#### [HOW TO COMPLETE THIS TASK]
Every record below is to be repeated exactly, with the pictures left out.

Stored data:
=-=-=

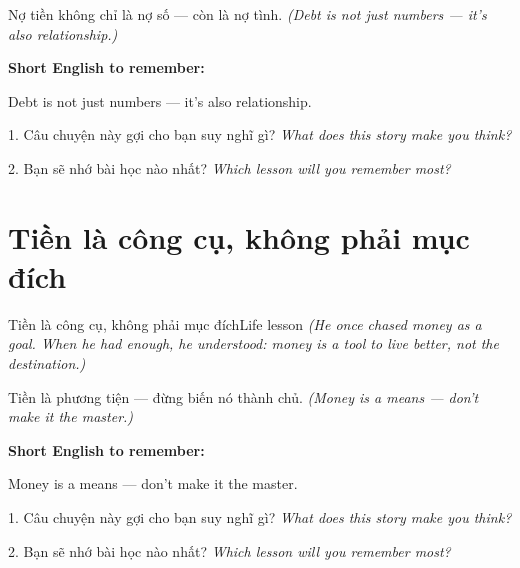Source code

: \begin{baihoc}
Nợ tiền không chỉ là nợ số — còn là nợ tình.
\textit{(Debt is not just numbers — it's also relationship.)}
\end{baihoc}

\begin{ghinhoanh}
\textbf{Short English to remember:}

Debt is not just numbers — it's also relationship.

\end{ghinhoanh}

\begin{tuhocnhanh}
1. Câu chuyện này gợi cho bạn suy nghĩ gì? \textit{What does this story make you think?}

2. Bạn sẽ nhớ bài học nào nhất? \textit{Which lesson will you remember most?}
\end{tuhocnhanh}
\ngancach


\section{Tiền là công cụ, không phải mục đích}
\begin{truyen}{Tiền là công cụ, không phải mục đích}{Life lesson}
\textit{(He once chased money as a goal. When he had enough, he understood: money is a tool to live better, not the destination.)}
\end{truyen}

\begin{baihoc}
Tiền là phương tiện — đừng biến nó thành chủ.
\textit{(Money is a means — don't make it the master.)}
\end{baihoc}

\begin{ghinhoanh}
\textbf{Short English to remember:}

Money is a means — don't make it the master.

\end{ghinhoanh}

\begin{tuhocnhanh}
1. Câu chuyện này gợi cho bạn suy nghĩ gì? \textit{What does this story make you think?}

2. Bạn sẽ nhớ bài học nào nhất? \textit{Which lesson will you remember most?}
\end{tuhocnhanh}
\ngancach
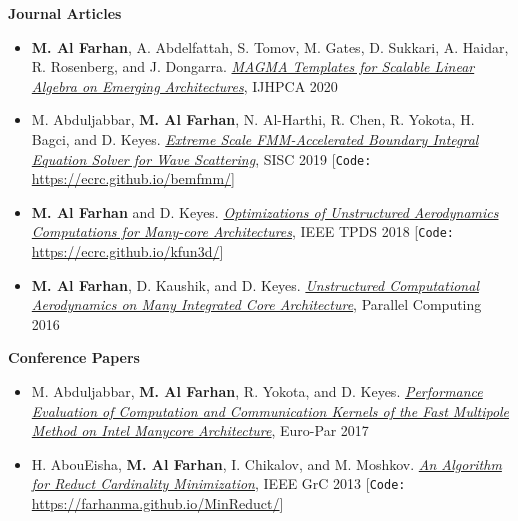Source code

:\documentclass[10pt,a4paper]{article}
\begin{document}
\begin{cv}
\begin{cvlist}{}
\vspace{+2mm}
{\bf Journal Articles}
\vspace{-2mm}
\begin{itemize}[label=\raisebox{0.25ex}{\tiny$\bullet$},nosep, leftmargin=*]
\item
\textbf{M. Al Farhan},
A. Abdelfattah, S. Tomov, M. Gates,
D. Sukkari, A. Haidar, R. Rosenberg, and J. Dongarra.
\href{}
{\textit{MAGMA Templates for Scalable Linear Algebra on Emerging
Architectures}}, IJHPCA 2020
\item
M. Abduljabbar,
\textbf{M. Al Farhan},
N. Al-Harthi, R. Chen, R. Yokota, H. Bagci, and D. Keyes.
\href{https://epubs.siam.org/doi/10.1137/18M1173599}
{\textit{Extreme Scale FMM-Accelerated Boundary Integral Equation
Solver for Wave Scattering}}, SISC 2019
[\texttt{Code:} \url{https://ecrc.github.io/bemfmm/}]
\item
\textbf{M. Al Farhan} and D. Keyes.
\href{https://ieeexplore.ieee.org/document/8337750}
{\textit{Optimizations of Unstructured Aerodynamics Computations
for Many-core Architectures}}, IEEE TPDS 2018
[\texttt{Code:} \url{https://ecrc.github.io/kfun3d/}]
\item
\textbf{M. Al Farhan},
D. Kaushik, and D. Keyes.
\href{https://www.sciencedirect.com/science/article/pii/S0167819116300564}
{\textit{Unstructured Computational Aerodynamics on Many
Integrated Core Architecture}}, Parallel Computing 2016
\end{itemize}

\vspace{+2mm}
{\bf Conference Papers}
\vspace{-2mm}
\begin{itemize}[label=\raisebox{0.25ex}{\tiny$\bullet$},nosep, leftmargin=*]
\item
M. Abduljabbar,
\textbf{M. Al Farhan},
R. Yokota, and D. Keyes.
\href{https://link.springer.com/chapter/10.1007/978-3-319-64203-1_40}
{\textit{Performance Evaluation of Computation and Communication
Kernels of the Fast Multipole Method on Intel Manycore Architecture}},
Euro-Par 2017
\item
H. AbouEisha,
\textbf{M. Al Farhan},
I. Chikalov, and M. Moshkov.
\href{https://ieeexplore.ieee.org/document/6740370}
{\textit{An Algorithm for Reduct Cardinality Minimization}},
IEEE GrC 2013
[\texttt{Code:} \url{https://farhanma.github.io/MinReduct/}]
\end{itemize}


\end{cvlist}
\end{cv}
\end{document}

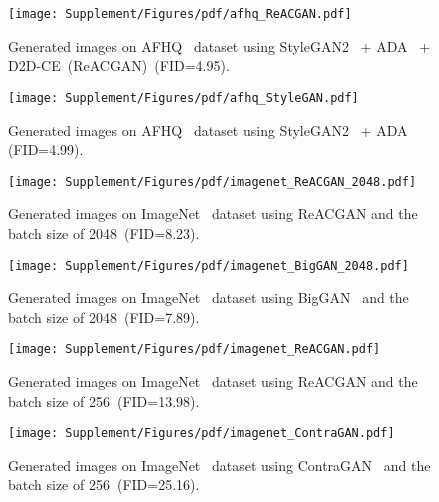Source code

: \documentclass{article}
\begin{document}
\begin{figure}[h!]
    \centering
    \texttt{[image: Supplement/Figures/pdf/afhq\_ReACGAN.pdf]}
    \hspace{-0.25cm}
    \caption{Generated images on AFHQ~\cite{choi2020starganv2} dataset using StyleGAN2~\cite{karras2020analyzing} +  ADA~\cite{Karras2020TrainingGA} + D2D-CE~(ReACGAN)~(FID=4.95).}
    \label{fig:Figure_qualitative_big_afhq}
\end{figure} \begin{figure}[ht]
    \centering
    \texttt{[image: Supplement/Figures/pdf/afhq\_StyleGAN.pdf]}
    \hspace{-0.25cm}
    \caption{Generated images on AFHQ~\cite{choi2020starganv2} dataset using StyleGAN2~\cite{karras2020analyzing} + ADA~\cite{Karras2020TrainingGA} (FID=4.99).} 
    \label{fig:Figure_qualitative_reac_afhq}
\end{figure}  \begin{figure}[ht]
    \centering
    \texttt{[image: Supplement/Figures/pdf/imagenet\_ReACGAN\_2048.pdf]}
    \hspace{-0.25cm}
    \caption{Generated images on ImageNet~\cite{Deng2009ImageNetAL} dataset using ReACGAN and the batch size of 2048~(FID=8.23).} 
    \label{fig:Figure_qualitative_reac_img2048}
\end{figure} \begin{figure}[ht]
    \centering
    \texttt{[image: Supplement/Figures/pdf/imagenet\_BigGAN\_2048.pdf]}
    \hspace{-0.25cm}
    \caption{Generated images on ImageNet~\cite{Deng2009ImageNetAL} dataset using BigGAN~\cite{Brock2019LargeSG} and the batch size of 2048~(FID=7.89).} 
    \label{fig:Figure_qualitative_big_img2048}
\end{figure} 

\begin{figure}[ht]
    \centering
    \texttt{[image: Supplement/Figures/pdf/imagenet\_ReACGAN.pdf]}
    \hspace{-0.25cm}
    \caption{Generated images on ImageNet~\cite{Deng2009ImageNetAL} dataset using ReACGAN and the batch size of 256~(FID=13.98).} 
    \label{fig:Figure_qualitative_reac_img256}
\end{figure} 

\begin{figure}[ht]
    \centering
    \texttt{[image: Supplement/Figures/pdf/imagenet\_ContraGAN.pdf]}
    \hspace{-0.25cm}
    \caption{Generated images on ImageNet~\cite{Deng2009ImageNetAL} dataset using ContraGAN~\cite{kang2020contragan} and the batch size of 256~(FID=25.16).} 
    \label{fig:Figure_qualitative_contra_img}
\end{figure} 
\end{document}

=-=-=

#### [RESULT BELOW]
Source code

: \begin{baihoc}
Nợ tiền không chỉ là nợ số — còn là nợ tình.
\textit{(Debt is not just numbers — it's also relationship.)}
\end{baihoc}

\begin{ghinhoanh}
\textbf{Short English to remember:}

Debt is not just numbers — it's also relationship.

\end{ghinhoanh}

\begin{tuhocnhanh}
1. Câu chuyện này gợi cho bạn suy nghĩ gì? \textit{What does this story make you think?}

2. Bạn sẽ nhớ bài học nào nhất? \textit{Which lesson will you remember most?}
\end{tuhocnhanh}
\ngancach


\section{Tiền là công cụ, không phải mục đích}
\begin{truyen}{Tiền là công cụ, không phải mục đích}{Life lesson}
\textit{(He once chased money as a goal. When he had enough, he understood: money is a tool to live better, not the destination.)}
\end{truyen}

\begin{baihoc}
Tiền là phương tiện — đừng biến nó thành chủ.
\textit{(Money is a means — don't make it the master.)}
\end{baihoc}

\begin{ghinhoanh}
\textbf{Short English to remember:}

Money is a means — don't make it the master.

\end{ghinhoanh}

\begin{tuhocnhanh}
1. Câu chuyện này gợi cho bạn suy nghĩ gì? \textit{What does this story make you think?}

2. Bạn sẽ nhớ bài học nào nhất? \textit{Which lesson will you remember most?}
\end{tuhocnhanh}
\ngancach
Source code

:\documentclass[10pt,a4paper]{article}
\begin{document}
\begin{cv}
\begin{cvlist}{}
\vspace{+2mm}
{\bf Journal Articles}
\vspace{-2mm}
\begin{itemize}[label=\raisebox{0.25ex}{\tiny$\bullet$},nosep, leftmargin=*]
\item
\textbf{M. Al Farhan},
A. Abdelfattah, S. Tomov, M. Gates,
D. Sukkari, A. Haidar, R. Rosenberg, and J. Dongarra.
\href{}
{\textit{MAGMA Templates for Scalable Linear Algebra on Emerging
Architectures}}, IJHPCA 2020
\item
M. Abduljabbar,
\textbf{M. Al Farhan},
N. Al-Harthi, R. Chen, R. Yokota, H. Bagci, and D. Keyes.
\href{https://epubs.siam.org/doi/10.1137/18M1173599}
{\textit{Extreme Scale FMM-Accelerated Boundary Integral Equation
Solver for Wave Scattering}}, SISC 2019
[\texttt{Code:} \url{https://ecrc.github.io/bemfmm/}]
\item
\textbf{M. Al Farhan} and D. Keyes.
\href{https://ieeexplore.ieee.org/document/8337750}
{\textit{Optimizations of Unstructured Aerodynamics Computations
for Many-core Architectures}}, IEEE TPDS 2018
[\texttt{Code:} \url{https://ecrc.github.io/kfun3d/}]
\item
\textbf{M. Al Farhan},
D. Kaushik, and D. Keyes.
\href{https://www.sciencedirect.com/science/article/pii/S0167819116300564}
{\textit{Unstructured Computational Aerodynamics on Many
Integrated Core Architecture}}, Parallel Computing 2016
\end{itemize}

\vspace{+2mm}
{\bf Conference Papers}
\vspace{-2mm}
\begin{itemize}[label=\raisebox{0.25ex}{\tiny$\bullet$},nosep, leftmargin=*]
\item
M. Abduljabbar,
\textbf{M. Al Farhan},
R. Yokota, and D. Keyes.
\href{https://link.springer.com/chapter/10.1007/978-3-319-64203-1_40}
{\textit{Performance Evaluation of Computation and Communication
Kernels of the Fast Multipole Method on Intel Manycore Architecture}},
Euro-Par 2017
\item
H. AbouEisha,
\textbf{M. Al Farhan},
I. Chikalov, and M. Moshkov.
\href{https://ieeexplore.ieee.org/document/6740370}
{\textit{An Algorithm for Reduct Cardinality Minimization}},
IEEE GrC 2013
[\texttt{Code:} \url{https://farhanma.github.io/MinReduct/}]
\end{itemize}


\end{cvlist}
\end{cv}
\end{document}

Source code

: \documentclass{article}
\begin{document}
\begin{figure}[h!]
    \centering
    \texttt{[image: Supplement/Figures/pdf/afhq\_ReACGAN.pdf]}
    \hspace{-0.25cm}
    \caption{Generated images on AFHQ~\cite{choi2020starganv2} dataset using StyleGAN2~\cite{karras2020analyzing} +  ADA~\cite{Karras2020TrainingGA} + D2D-CE~(ReACGAN)~(FID=4.95).}
    \label{fig:Figure_qualitative_big_afhq}
\end{figure} \begin{figure}[ht]
    \centering
    \texttt{[image: Supplement/Figures/pdf/afhq\_StyleGAN.pdf]}
    \hspace{-0.25cm}
    \caption{Generated images on AFHQ~\cite{choi2020starganv2} dataset using StyleGAN2~\cite{karras2020analyzing} + ADA~\cite{Karras2020TrainingGA} (FID=4.99).} 
    \label{fig:Figure_qualitative_reac_afhq}
\end{figure}  \begin{figure}[ht]
    \centering
    \texttt{[image: Supplement/Figures/pdf/imagenet\_ReACGAN\_2048.pdf]}
    \hspace{-0.25cm}
    \caption{Generated images on ImageNet~\cite{Deng2009ImageNetAL} dataset using ReACGAN and the batch size of 2048~(FID=8.23).} 
    \label{fig:Figure_qualitative_reac_img2048}
\end{figure} \begin{figure}[ht]
    \centering
    \texttt{[image: Supplement/Figures/pdf/imagenet\_BigGAN\_2048.pdf]}
    \hspace{-0.25cm}
    \caption{Generated images on ImageNet~\cite{Deng2009ImageNetAL} dataset using BigGAN~\cite{Brock2019LargeSG} and the batch size of 2048~(FID=7.89).} 
    \label{fig:Figure_qualitative_big_img2048}
\end{figure} 

\begin{figure}[ht]
    \centering
    \texttt{[image: Supplement/Figures/pdf/imagenet\_ReACGAN.pdf]}
    \hspace{-0.25cm}
    \caption{Generated images on ImageNet~\cite{Deng2009ImageNetAL} dataset using ReACGAN and the batch size of 256~(FID=13.98).} 
    \label{fig:Figure_qualitative_reac_img256}
\end{figure} 

\begin{figure}[ht]
    \centering
    \texttt{[image: Supplement/Figures/pdf/imagenet\_ContraGAN.pdf]}
    \hspace{-0.25cm}
    \caption{Generated images on ImageNet~\cite{Deng2009ImageNetAL} dataset using ContraGAN~\cite{kang2020contragan} and the batch size of 256~(FID=25.16).} 
    \label{fig:Figure_qualitative_contra_img}
\end{figure} 
\end{document}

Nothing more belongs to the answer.